From the data below, return the exact lines starting at the line containing "#first_letter = words[0]" and ending at the line containing "#print(clean_ages)", both included, and nothing else.

DATA FOR PROCESSING section start

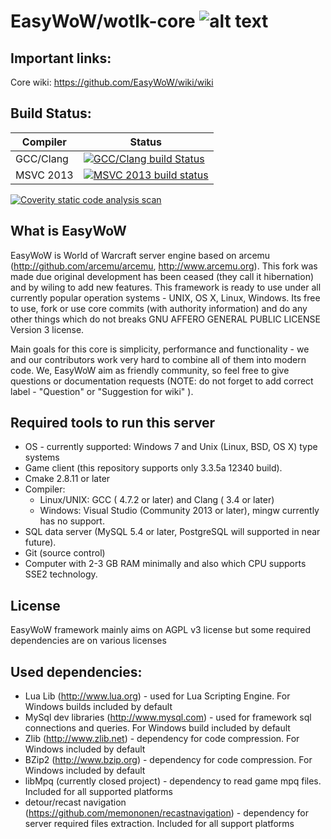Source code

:# EasyWoW/wotlk-core ![alt text](https://www.gnu.org/graphics/agplv3-88x31.png "AGPL v3 license")

## Important links:

Core wiki: https://github.com/EasyWoW/wiki/wiki


## Build Status:
| Compiler | Status |
|-----------|------------------|
| GCC/Clang | [![GCC/Clang build Status](https://travis-ci.org/EasyWoW/wotlk-core.svg?branch=master)](https://travis-ci.org/EasyWoW/wotlk-core) |
| MSVC 2013 | [![MSVC 2013 build status](https://ci.appveyor.com/api/projects/status/c3529dgugyyqildt?svg=true)](https://ci.appveyor.com/project/sanctum32/wotlk-core) |

[![Coverity static code analysis scan](https://scan.coverity.com/projects/4872/badge.svg)](https://scan.coverity.com/projects/4872)

## What is EasyWoW

EasyWoW is World of Warcraft server engine based on arcemu (http://github.com/arcemu/arcemu, http://www.arcemu.org). This fork was made due original development has been ceased (they call it hibernation) and by wiling to 
add new features. 
This framework is ready to use under all currently popular operation systems - UNIX, OS X, Linux, Windows.
Its free to use, fork or use core commits (with authority information) and do any other things which do not breaks GNU AFFERO GENERAL PUBLIC LICENSE Version 3 license.

Main goals for this core is simplicity, performance and functionality - we and our contributors work very hard to combine all of them into modern code. We, EasyWoW aim as friendly community, so feel free to give 
questions or documentation requests (NOTE: do not forget to add correct label - "Question" or "Suggestion for wiki" ).

## Required tools to run this server

+ OS - currently supported: Windows 7 and Unix (Linux, BSD, OS X) type systems
+ Game client (this repository supports only 3.3.5a 12340 build).
+ Cmake 2.8.11 or later
+ Compiler:
    + Linux/UNIX: GCC ( 4.7.2 or later) and Clang ( 3.4 or later)
    + Windows: Visual Studio (Community 2013 or later), mingw currently has no support.
+ SQL data server (MySQL 5.4 or later, PostgreSQL will supported in near future).
+ Git (source control)
+ Computer with 2-3 GB RAM minimally and also which CPU supports SSE2 technology.

## License

EasyWoW framework mainly aims on AGPL v3 license but some required dependencies are on various licenses

## Used dependencies:

+ Lua Lib (http://www.lua.org) - used for Lua Scripting Engine. For Windows builds included by default
+ MySql dev libraries (http://www.mysql.com) - used for framework sql connections and queries. For Windows build included by default
+ Zlib (http://www.zlib.net) - dependency for code compression. For Windows included by default
+ BZip2 (http://www.bzip.org) - dependency for code compression. For Windows included by default
+ libMpq (currently closed project) - dependency to read game mpq files. Included for all supported platforms
+ detour/recast navigation (https://github.com/memononen/recastnavigation) - dependency for server required files extraction. Included for all support platforms
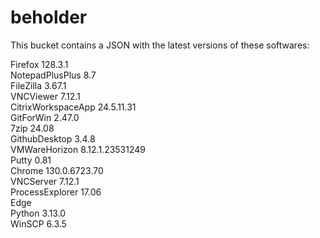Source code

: # beholder
This bucket contains a JSON with the latest versions of these softwares:

Firefox            128.3.1          
NotepadPlusPlus    8.7              
FileZilla          3.67.1           
VNCViewer          7.12.1           
CitrixWorkspaceApp 24.5.11.31       
GitForWin          2.47.0           
7zip               24.08            
GithubDesktop      3.4.8            
VMWareHorizon      8.12.1.23531249  
Putty              0.81             
Chrome             130.0.6723.70    
VNCServer          7.12.1           
ProcessExplorer    17.06            
Edge                              
Python             3.13.0           
WinSCP             6.3.5            



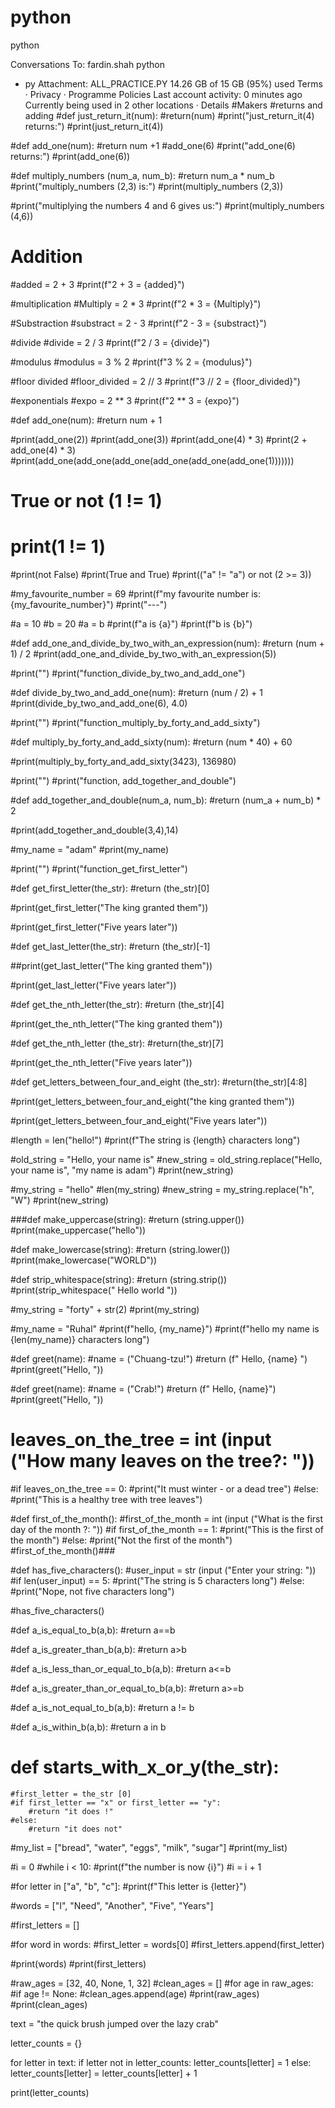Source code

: # python
python

Conversations
To: 
fardin.shah
python
 - py
Attachment:
ALL_PRACTICE.PY
14.26 GB of 15 GB (95%) used
Terms · Privacy · Programme Policies
Last account activity: 0 minutes ago
Currently being used in 2 other locations · Details
#Makers
#returns and adding
#def just_return_it(num):
    #return(num)
#print("just_return_it(4) returns:")
#print(just_return_it(4))

#def add_one(num):
    #return num +1
#add_one(6)
#print("add_one(6) returns:")
#print(add_one(6))    

#def multiply_numbers (num_a, num_b):
    #return num_a * num_b
#print("multiply_numbers (2,3) is:")
#print(multiply_numbers (2,3))

#print("multiplying the numbers 4 and 6 gives us:")
#print(multiply_numbers (4,6))

# Addition
#added = 2 + 3
#print(f"2 + 3 = {added}")

#multiplication 
#Multiply = 2 * 3
#print(f"2 * 3 = {Multiply}")

#Substraction
#substract = 2 - 3
#print(f"2 - 3 = {substract}")

#divide
#divide = 2 / 3
#print(f"2 / 3 = {divide}")

#modulus 
#modulus = 3 % 2
#print(f"3 % 2 = {modulus}")

#floor divided 
#floor_divided = 2 // 3
#print(f"3 // 2 = {floor_divided}")

#exponentials
#expo = 2 ** 3
#print(f"2 ** 3 = {expo}")

#def add_one(num):
    #return num + 1

#print(add_one(2))
#print(add_one(3))
#print(add_one(4) * 3)
#print(2 + add_one(4) * 3)
#print(add_one(add_one(add_one(add_one(add_one(add_one(1)))))))

# True or not (1 != 1)

# print(1 != 1)
#print(not False)
#print(True and True)
#print(("a" != "a") or not (2 >= 3))

#my_favourite_number = 69
#print(f"my favourite number is: {my_favourite_number}")
#print("---")

#a = 10
#b = 20
#a = b
#print(f"a is {a}")
#print(f"b is {b}")

#def add_one_and_divide_by_two_with_an_expression(num):
    #return (num + 1) / 2
#print(add_one_and_divide_by_two_with_an_expression(5))

#print("")
#print("function_divide_by_two_and_add_one")

#def divide_by_two_and_add_one(num):
    #return (num / 2) + 1
#print(divide_by_two_and_add_one(6), 4.0)

#print("")
#print("function_multiply_by_forty_and_add_sixty")

#def multiply_by_forty_and_add_sixty(num):
    #return (num * 40) + 60

#print(multiply_by_forty_and_add_sixty(3423), 136980)

#print("")
#print("function, add_together_and_double")

#def add_together_and_double(num_a, num_b):
    #return (num_a + num_b) * 2

#print(add_together_and_double(3,4),14)

#my_name = "adam"
#print(my_name)

#print("")
#print("function_get_first_letter")

#def get_first_letter(the_str): 
    #return (the_str)[0]

#print(get_first_letter("The king granted them"))

#print(get_first_letter("Five years later"))

#def get_last_letter(the_str):
    #return (the_str)[-1]

##print(get_last_letter("The king granted them"))

#print(get_last_letter("Five years later"))

#def get_the_nth_letter(the_str):
    #return (the_str)[4]

#print(get_the_nth_letter("The king granted them"))

#def get_the_nth_letter (the_str):
    #return(the_str)[7]

#print(get_the_nth_letter("Five years later")) 

#def get_letters_between_four_and_eight (the_str):
    #return(the_str)[4:8]

#print(get_letters_between_four_and_eight("the king granted them"))

#print(get_letters_between_four_and_eight("Five years later"))

#length = len("hello!")
#print(f"The string is {length} characters long")

#old_string = "Hello, your name is"
#new_string = old_string.replace("Hello, your name is", "my name is adam")
#print(new_string)

#my_string = "hello"
#len(my_string)
#new_string = my_string.replace("h", "W")
#print(new_string)

###def make_uppercase(string):
    #return (string.upper())
#print(make_uppercase("hello"))

#def make_lowercase(string):
    #return (string.lower())
#print(make_lowercase("WORLD"))

#def strip_whitespace(string):
    #return (string.strip())
#print(strip_whitespace("  Hello world  "))

#my_string = "forty" + str(2)
#print(my_string)

#my_name = "Ruhal"
#print(f"hello, {my_name}")
#print(f"hello my name is {len(my_name)} characters long")

#def greet(name):
    #name = ("Chuang-tzu!")
    #return (f"  Hello, {name} ")
#print(greet("Hello, "))

#def greet(name):
    #name = ("Crab!")
    #return (f"  Hello, {name}")
#print(greet("Hello, "))

# leaves_on_the_tree = int (input ("How many leaves on the tree?: "))
#if leaves_on_the_tree == 0:
    #print("It must winter - or a dead tree")
#else:
    #print("This is a healthy tree with tree leaves")

#def first_of_the_month():
    #first_of_the_month = int (input ("What is the first day of the month ?: "))
    #if first_of_the_month == 1:
        #print("This is the first of the month")
    #else:
        #print("Not the first of the month")
#first_of_the_month()###

#def has_five_characters():
    #user_input = str (input ("Enter your string: "))
    #if len(user_input) == 5:
        #print("The string is 5 characters long")
    #else:
        #print("Nope, not five characters long")
    
#has_five_characters()

#def a_is_equal_to_b(a,b):
    #return a==b

#def a_is_greater_than_b(a,b):
    #return a>b

#def a_is_less_than_or_equal_to_b(a,b):
    #return a<=b

#def a_is_greater_than_or_equal_to_b(a,b):
    #return a>=b

#def a_is_not_equal_to_b(a,b):
    #return a != b

#def a_is_within_b(a,b):
    #return a in b 

# def starts_with_x_or_y(the_str):
    #first_letter = the_str [0]
    #if first_letter == "x" or first_letter == "y":
        #return "it does !"
    #else:
        #return "it does not"

#my_list = ["bread", "water", "eggs", "milk", "sugar"]
#print(my_list)

#i = 0
#while i < 10:
    #print(f"the number is now {i}")
    #i = i + 1     

#for letter in ["a", "b", "c"]:
  #print(f"This letter is {letter}")

#words = ["I", "Need", "Another", "Five", "Years"]

#first_letters = []

#for word in words:
    #first_letter = words[0]
    #first_letters.append(first_letter)

#print(words)
#print(first_letters)

#raw_ages = [32, 40, None, 1, 32]
#clean_ages = []
#for age in raw_ages:
    #if age != None:
        #clean_ages.append(age)
#print(raw_ages)
#print(clean_ages)

text = "the quick brush jumped over the lazy crab"

letter_counts = {}

for letter in text:
    if letter not in letter_counts:
        letter_counts[letter] = 1
    else:
        letter_counts[letter] = letter_counts[letter] + 1

print(letter_counts)
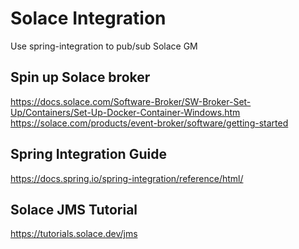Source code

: # Solace Integration
Use spring-integration to pub/sub Solace GM
## Spin up Solace broker
https://docs.solace.com/Software-Broker/SW-Broker-Set-Up/Containers/Set-Up-Docker-Container-Windows.htm
https://solace.com/products/event-broker/software/getting-started
## Spring Integration Guide
https://docs.spring.io/spring-integration/reference/html/
## Solace JMS Tutorial
https://tutorials.solace.dev/jms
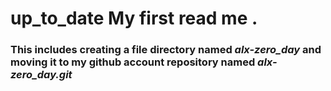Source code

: # up_to_date My first read me . 
### This includes creating a file directory named *alx-zero_day* and moving it to my github account repository named *alx-zero_day.git* 
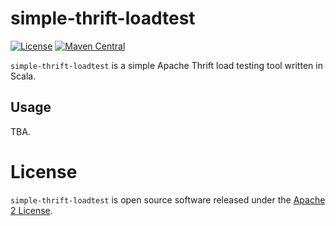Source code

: # simple-thrift-loadtest

[![License](http://img.shields.io/:license-Apache%202-blue.svg)](http://www.apache.org/licenses/LICENSE-2.0.txt)
[![Maven Central](https://maven-badges.herokuapp.com/maven-central/com.delprks/simple-thrift-loadtest/badge.svg)](http://search.maven.org/#search%7Cgav%7C1%7Cg%3A%22com.delprks%22%20AND%20a%3A%22simple-thrift-loadtest%22)

`simple-thrift-loadtest` is a simple Apache Thrift load testing tool written in Scala.


<h2>Usage</h2>

TBA.

# License

`simple-thrift-loadtest` is open source software released under the [Apache 2 License](http://www.apache.org/licenses/LICENSE-2.0).
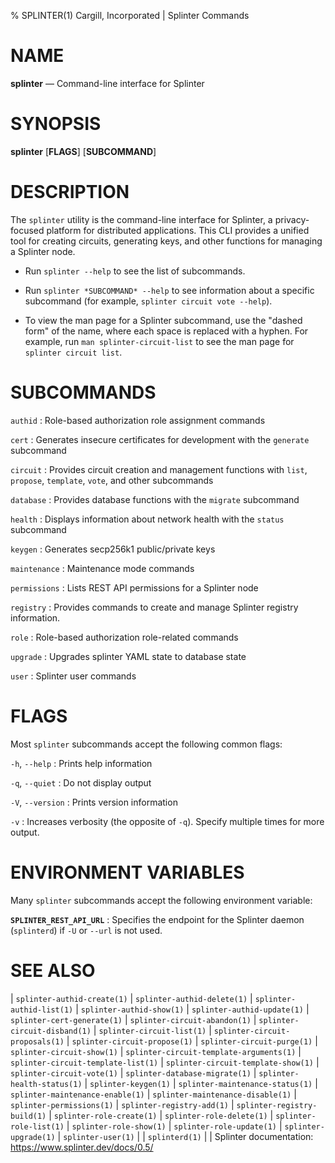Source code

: % SPLINTER(1) Cargill, Incorporated | Splinter Commands
<!--
  Copyright 2018-2021 Cargill Incorporated
  Licensed under Creative Commons Attribution 4.0 International License
  https://creativecommons.org/licenses/by/4.0/
-->

NAME
====

**splinter** — Command-line interface for Splinter

SYNOPSIS
========

**splinter** \[**FLAGS**\] \[**SUBCOMMAND**\]

DESCRIPTION
===========

The `splinter` utility is the command-line interface for Splinter, a
privacy-focused platform for distributed applications. This CLI provides a
unified tool for creating circuits, generating keys, and other functions for
managing a Splinter node.

* Run `splinter --help` to see the list of subcommands.

* Run `splinter *SUBCOMMAND* --help` to see information about a specific
  subcommand (for example, `splinter circuit vote --help`).

* To view the man page for a Splinter subcommand, use the "dashed form" of the
  name, where each space is replaced with a hyphen. For example, run
  `man splinter-circuit-list` to see the man page for `splinter circuit list`.

SUBCOMMANDS
===========

`authid`
: Role-based authorization role assignment commands

`cert`
: Generates insecure certificates for development with the `generate`
  subcommand

`circuit`
: Provides circuit creation and management functions with `list`, `propose`,
  `template`, `vote`, and other subcommands

`database`
: Provides database functions with the `migrate` subcommand

`health`
: Displays information about network health with the `status` subcommand

`keygen`
: Generates secp256k1 public/private keys

`maintenance`
: Maintenance mode commands

`permissions`
: Lists REST API permissions for a Splinter node

`registry`
: Provides commands to create and manage Splinter registry information.

`role`
: Role-based authorization role-related commands

`upgrade`
: Upgrades splinter YAML state to database state

`user`
: Splinter user commands

FLAGS
=====

Most `splinter` subcommands accept the following common flags:

`-h`, `--help`
: Prints help information

`-q`, `--quiet`
: Do not display output

`-V`, `--version`
: Prints version information

`-v`
: Increases verbosity (the opposite of `-q`). Specify multiple times for more
  output.

ENVIRONMENT VARIABLES
=====================

Many `splinter` subcommands accept the following environment variable:

**`SPLINTER_REST_API_URL`**
: Specifies the endpoint for the Splinter daemon (`splinterd`)
  if `-U` or `--url` is not used.

SEE ALSO
========
| `splinter-authid-create(1)`
| `splinter-authid-delete(1)`
| `splinter-authid-list(1)`
| `splinter-authid-show(1)`
| `splinter-authid-update(1)`
| `splinter-cert-generate(1)`
| `splinter-circuit-abandon(1)`
| `splinter-circuit-disband(1)`
| `splinter-circuit-list(1)`
| `splinter-circuit-proposals(1)`
| `splinter-circuit-propose(1)`
| `splinter-circuit-purge(1)`
| `splinter-circuit-show(1)`
| `splinter-circuit-template-arguments(1)`
| `splinter-circuit-template-list(1)`
| `splinter-circuit-template-show(1)`
| `splinter-circuit-vote(1)`
| `splinter-database-migrate(1)`
| `splinter-health-status(1)`
| `splinter-keygen(1)`
| `splinter-maintenance-status(1)`
| `splinter-maintenance-enable(1)`
| `splinter-maintenance-disable(1)`
| `splinter-permissions(1)`
| `splinter-registry-add(1)`
| `splinter-registry-build(1)`
| `splinter-role-create(1)`
| `splinter-role-delete(1)`
| `splinter-role-list(1)`
| `splinter-role-show(1)`
| `splinter-role-update(1)`
| `splinter-upgrade(1)`
| `splinter-user(1)`
|
| `splinterd(1)`
|
| Splinter documentation: https://www.splinter.dev/docs/0.5/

DATA FOR PROCESSING section end

◆ **ANSWER SPACE**:
    #first_letter = words[0]
    #first_letters.append(first_letter)

#print(words)
#print(first_letters)

#raw_ages = [32, 40, None, 1, 32]
#clean_ages = []
#for age in raw_ages:
    #if age != None:
        #clean_ages.append(age)
#print(raw_ages)
#print(clean_ages)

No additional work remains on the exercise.